> [Materials provided]

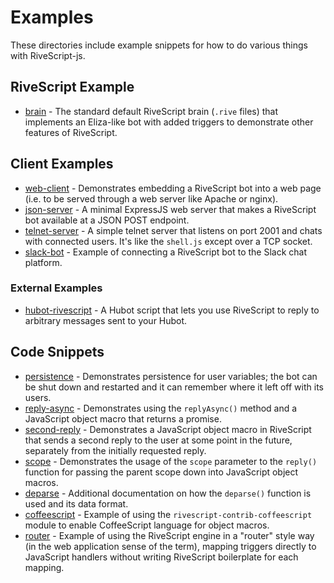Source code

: # Examples

These directories include example snippets for how to do various things with
RiveScript-js.

## RiveScript Example

* [brain](brain/) - The standard default RiveScript brain (`.rive` files) that
  implements an Eliza-like bot with added triggers to demonstrate other features
  of RiveScript.

## Client Examples

* [web-client](web-client/) - Demonstrates embedding a RiveScript bot into a
  web page (i.e. to be served through a web server like Apache or nginx).
* [json-server](json-server/) - A minimal ExpressJS web server that makes a
  RiveScript bot available at a JSON POST endpoint.
* [telnet-server](telnet-server/) - A simple telnet server that listens on port
  2001 and chats with connected users. It's like the `shell.js` except over a
  TCP socket.
* [slack-bot](slack-bot/) - Example of connecting a RiveScript bot to the
  Slack chat platform.

### External Examples

* [hubot-rivescript](https://github.com/aichaos/hubot-rivescript) - A Hubot
  script that lets you use RiveScript to reply to arbitrary messages sent
  to your Hubot.

## Code Snippets

* [persistence](persistence/) - Demonstrates persistence for user variables;
  the bot can be shut down and restarted and it can remember where it left off
  with its users.
* [reply-async](reply-async/) - Demonstrates using the `replyAsync()` method and
  a JavaScript object macro that returns a promise.
* [second-reply](second-reply/) - Demonstrates a JavaScript object macro in
  RiveScript that sends a second reply to the user at some point in the future,
  separately from the initially requested reply.
* [scope](scope/) - Demonstrates the usage of the `scope` parameter to the
  `reply()` function for passing the parent scope down into JavaScript object
  macros.
* [deparse](deparse/) - Additional documentation on how the `deparse()` function
  is used and its data format.
* [coffeescript](coffeescript/) - Example of using the
  `rivescript-contrib-coffeescript` module to enable CoffeeScript language for
  object macros.
* [router](router/) - Example of using the RiveScript engine in a "router"
  style way (in the web application sense of the term), mapping triggers
  directly to JavaScript handlers without writing RiveScript boilerplate for
  each mapping.
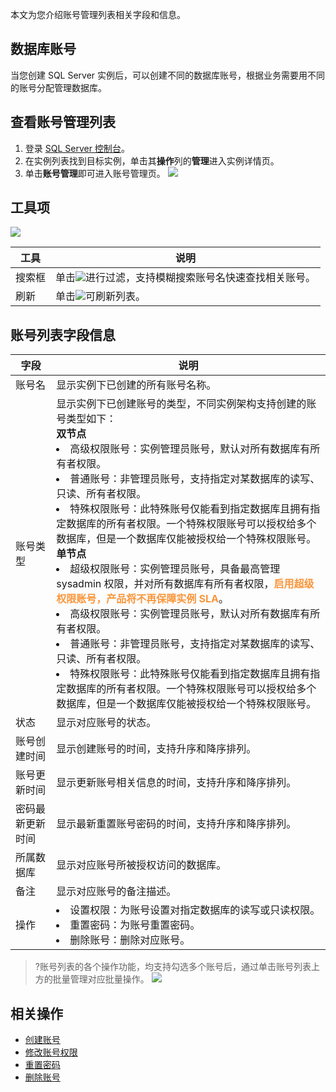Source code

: 本文为您介绍账号管理列表相关字段和信息。

## 数据库账号
当您创建 SQL Server 实例后，可以创建不同的数据库账号，根据业务需要用不同的账号分配管理数据库。

## 查看账号管理列表
1. 登录 [SQL Server 控制台](https://console.cloud.tencent.com/sqlserver)。
2. 在实例列表找到目标实例，单击其**操作**列的**管理**进入实例详情页。
3. 单击**账号管理**即可进入账号管理页。
![](https://qcloudimg.tencent-cloud.cn/raw/710389c2196211ad2685625eadc0011d.png)

## 工具项
![](https://qcloudimg.tencent-cloud.cn/raw/b5425c3301a8636085b296ad84d7fede.png)

| 工具 | 说明 |
|---------|---------|
| 搜索框 | 单击![](https://qcloudimg.tencent-cloud.cn/raw/4e9962a6b05796851af7e63f3bea18dc.png)进行过滤，支持模糊搜索账号名快速查找相关账号。 |
| 刷新 | 单击![](https://qcloudimg.tencent-cloud.cn/raw/309481e9077b12e66da812127caa683a.png)可刷新列表。 |

## 账号列表字段信息

| 字段 | 说明 |
|---------|---------|
| 账号名 | 显示实例下已创建的所有账号名称。 |
| 账号类型 | 显示实例下已创建账号的类型，不同实例架构支持创建的账号类型如下：<br>**双节点**<li>高级权限账号：实例管理员账号，默认对所有数据库有所有者权限。<li>普通账号：非管理员账号，支持指定对某数据库的读写、只读、所有者权限。<li>特殊权限账号：此特殊账号仅能看到指定数据库且拥有指定数据库的所有者权限。一个特殊权限账号可以授权给多个数据库，但是一个数据库仅能被授权给一个特殊权限账号。<br>**单节点**<li>超级权限账号：实例管理员账号，具备最高管理 sysadmin 权限，并对所有数据库有所有者权限，<strong><font color="#f9963b">启用超级权限账号，产品将不再保障实例 SLA</font></strong>。<li>高级权限账号：实例管理员账号，默认对所有数据库有所有者权限。<li>普通账号：非管理员账号，支持指定对某数据库的读写、只读、所有者权限。<li>特殊权限账号：此特殊账号仅能看到指定数据库且拥有指定数据库的所有者权限。一个特殊权限账号可以授权给多个数据库，但是一个数据库仅能被授权给一个特殊权限账号。 |
| 状态 | 显示对应账号的状态。 |
| 账号创建时间 | 显示创建账号的时间，支持升序和降序排列。 |
| 账号更新时间 | 显示更新账号相关信息的时间，支持升序和降序排列。 |
| 密码最新更新时间 | 显示最新重置账号密码的时间，支持升序和降序排列。 |
| 所属数据库 | 显示对应账号所被授权访问的数据库。 |
| 备注 | 显示对应账号的备注描述。 |
| 操作 | <li>设置权限：为账号设置对指定数据库的读写或只读权限。<li>重置密码：为账号重置密码。<li>删除账号：删除对应账号。 |

>?账号列表的各个操作功能，均支持勾选多个账号后，通过单击账号列表上方的批量管理对应批量操作。
>![](https://qcloudimg.tencent-cloud.cn/raw/d0fcf8973ccb6f6030b239f14bbe764d.png)

## 相关操作
- [创建账号](https://cloud.tencent.com/document/product/238/7521)
- [修改账号权限](https://cloud.tencent.com/document/product/238/43236)
- [重置密码](https://cloud.tencent.com/document/product/238/43235)
- [删除账号](https://cloud.tencent.com/document/product/238/43237)

  
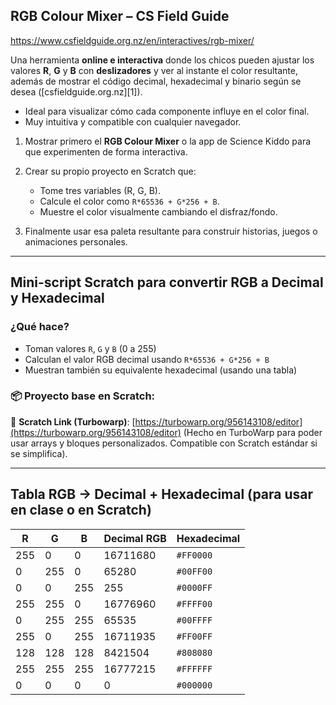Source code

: ## **RGB Colour Mixer – CS Field Guide**

https://www.csfieldguide.org.nz/en/interactives/rgb-mixer/

Una herramienta **online e interactiva** donde los chicos pueden ajustar los valores **R**, **G** y **B** con **deslizadores** y ver al instante el color resultante, además de mostrar el código decimal, hexadecimal y binario según se desea ([csfieldguide.org.nz][1]).

* Ideal para visualizar cómo cada componente influye en el color final.
* Muy intuitiva y compatible con cualquier navegador.


1. Mostrar primero el **RGB Colour Mixer** o la app de Science Kiddo para que experimenten de forma interactiva.
2. Crear su propio proyecto en Scratch que:

   * Tome tres variables (R, G, B).
   * Calcule el color como `R*65536 + G*256 + B`.
   * Muestre el color visualmente cambiando el disfraz/fondo.

3. Finalmente usar esa paleta resultante para construir historias, juegos o animaciones personales.

---
## Mini-script Scratch para convertir RGB a Decimal y Hexadecimal

### ¿Qué hace?

* Toman valores `R`, `G` y `B` (0 a 255)
* Calculan el valor RGB decimal usando `R*65536 + G*256 + B`
* Muestran también su equivalente hexadecimal (usando una tabla)

### 📦 Proyecto base en Scratch:

🔗 **Scratch Link (Turbowarp)**:
[https://turbowarp.org/956143108/editor](https://turbowarp.org/956143108/editor)
(Hecho en TurboWarp para poder usar arrays y bloques personalizados. Compatible con Scratch estándar si se simplifica).

---

## Tabla RGB → Decimal + Hexadecimal (para usar en clase o en Scratch)

| R   | G   | B   | Decimal RGB | Hexadecimal |
| --- | --- | --- | ----------- | ----------- |
| 255 | 0   | 0   | 16711680    | `#FF0000`   |
| 0   | 255 | 0   | 65280       | `#00FF00`   |
| 0   | 0   | 255 | 255         | `#0000FF`   |
| 255 | 255 | 0   | 16776960    | `#FFFF00`   |
| 0   | 255 | 255 | 65535       | `#00FFFF`   |
| 255 | 0   | 255 | 16711935    | `#FF00FF`   |
| 128 | 128 | 128 | 8421504     | `#808080`   |
| 255 | 255 | 255 | 16777215    | `#FFFFFF`   |
| 0   | 0   | 0   | 0           | `#000000`   |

> [Task]
Scan the listing for "function" and copy out each line that has it.

> [Answer to the exercise]
  `reply()` function for passing the parent scope down into JavaScript object
* [deparse](deparse/) - Additional documentation on how the `deparse()` function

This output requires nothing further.